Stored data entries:
>>

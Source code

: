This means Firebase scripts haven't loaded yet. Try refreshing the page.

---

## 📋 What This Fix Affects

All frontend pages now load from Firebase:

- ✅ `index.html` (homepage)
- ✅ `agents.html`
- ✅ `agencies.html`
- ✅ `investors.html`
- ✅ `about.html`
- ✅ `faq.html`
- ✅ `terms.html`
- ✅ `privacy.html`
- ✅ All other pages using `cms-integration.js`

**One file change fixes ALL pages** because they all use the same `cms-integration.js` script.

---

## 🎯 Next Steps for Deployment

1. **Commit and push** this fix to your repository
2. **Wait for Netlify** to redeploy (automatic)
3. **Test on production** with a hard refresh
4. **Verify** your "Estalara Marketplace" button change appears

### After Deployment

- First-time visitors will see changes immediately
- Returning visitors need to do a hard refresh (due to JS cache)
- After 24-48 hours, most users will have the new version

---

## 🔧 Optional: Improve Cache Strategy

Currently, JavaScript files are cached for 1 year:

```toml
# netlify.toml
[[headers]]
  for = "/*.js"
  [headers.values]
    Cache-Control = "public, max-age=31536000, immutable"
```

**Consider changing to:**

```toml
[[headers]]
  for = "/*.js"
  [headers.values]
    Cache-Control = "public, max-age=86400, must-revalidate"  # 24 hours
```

<<
>>

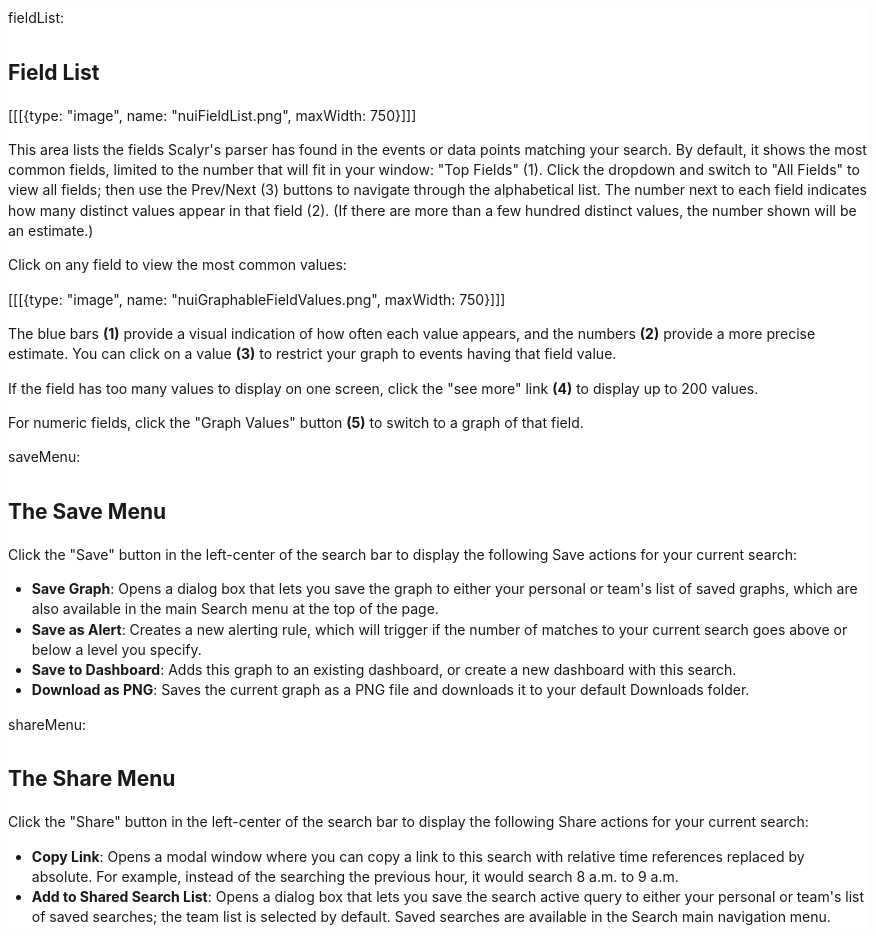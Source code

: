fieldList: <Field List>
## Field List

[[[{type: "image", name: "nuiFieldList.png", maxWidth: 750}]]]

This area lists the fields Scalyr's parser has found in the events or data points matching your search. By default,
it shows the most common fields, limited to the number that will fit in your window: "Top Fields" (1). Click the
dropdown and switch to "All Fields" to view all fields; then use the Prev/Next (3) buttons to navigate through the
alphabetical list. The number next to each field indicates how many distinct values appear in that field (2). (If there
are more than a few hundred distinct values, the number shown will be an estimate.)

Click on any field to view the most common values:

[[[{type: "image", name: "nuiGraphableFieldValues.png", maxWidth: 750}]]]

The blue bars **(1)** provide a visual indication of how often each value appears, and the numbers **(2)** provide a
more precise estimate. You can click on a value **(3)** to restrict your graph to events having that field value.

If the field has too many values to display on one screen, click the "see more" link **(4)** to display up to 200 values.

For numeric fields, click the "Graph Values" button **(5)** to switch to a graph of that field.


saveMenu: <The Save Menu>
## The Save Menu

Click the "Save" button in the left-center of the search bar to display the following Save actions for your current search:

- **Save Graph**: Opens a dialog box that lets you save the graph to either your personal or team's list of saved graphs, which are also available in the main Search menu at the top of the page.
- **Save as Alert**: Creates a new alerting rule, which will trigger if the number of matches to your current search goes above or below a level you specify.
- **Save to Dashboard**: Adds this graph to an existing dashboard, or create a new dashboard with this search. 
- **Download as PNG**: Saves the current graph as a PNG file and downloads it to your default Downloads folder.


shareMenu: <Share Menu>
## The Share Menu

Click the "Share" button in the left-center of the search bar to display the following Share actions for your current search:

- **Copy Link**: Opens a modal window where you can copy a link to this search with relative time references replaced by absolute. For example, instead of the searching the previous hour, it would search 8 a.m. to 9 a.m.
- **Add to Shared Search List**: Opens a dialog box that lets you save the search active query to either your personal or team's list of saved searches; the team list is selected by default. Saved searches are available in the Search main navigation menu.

<<

TASK: Which lines above run from the one containing "- **Save to" down to the one containing "- **Add to Shared"? Repeat exactly those, both ends included, and nothing else.

ANSWER:
- **Save to Dashboard**: Adds this graph to an existing dashboard, or create a new dashboard with this search. 
- **Download as PNG**: Saves the current graph as a PNG file and downloads it to your default Downloads folder.


shareMenu: <Share Menu>
## The Share Menu

Click the "Share" button in the left-center of the search bar to display the following Share actions for your current search:

- **Copy Link**: Opens a modal window where you can copy a link to this search with relative time references replaced by absolute. For example, instead of the searching the previous hour, it would search 8 a.m. to 9 a.m.
- **Add to Shared Search List**: Opens a dialog box that lets you save the search active query to either your personal or team's list of saved searches; the team list is selected by default. Saved searches are available in the Search main navigation menu.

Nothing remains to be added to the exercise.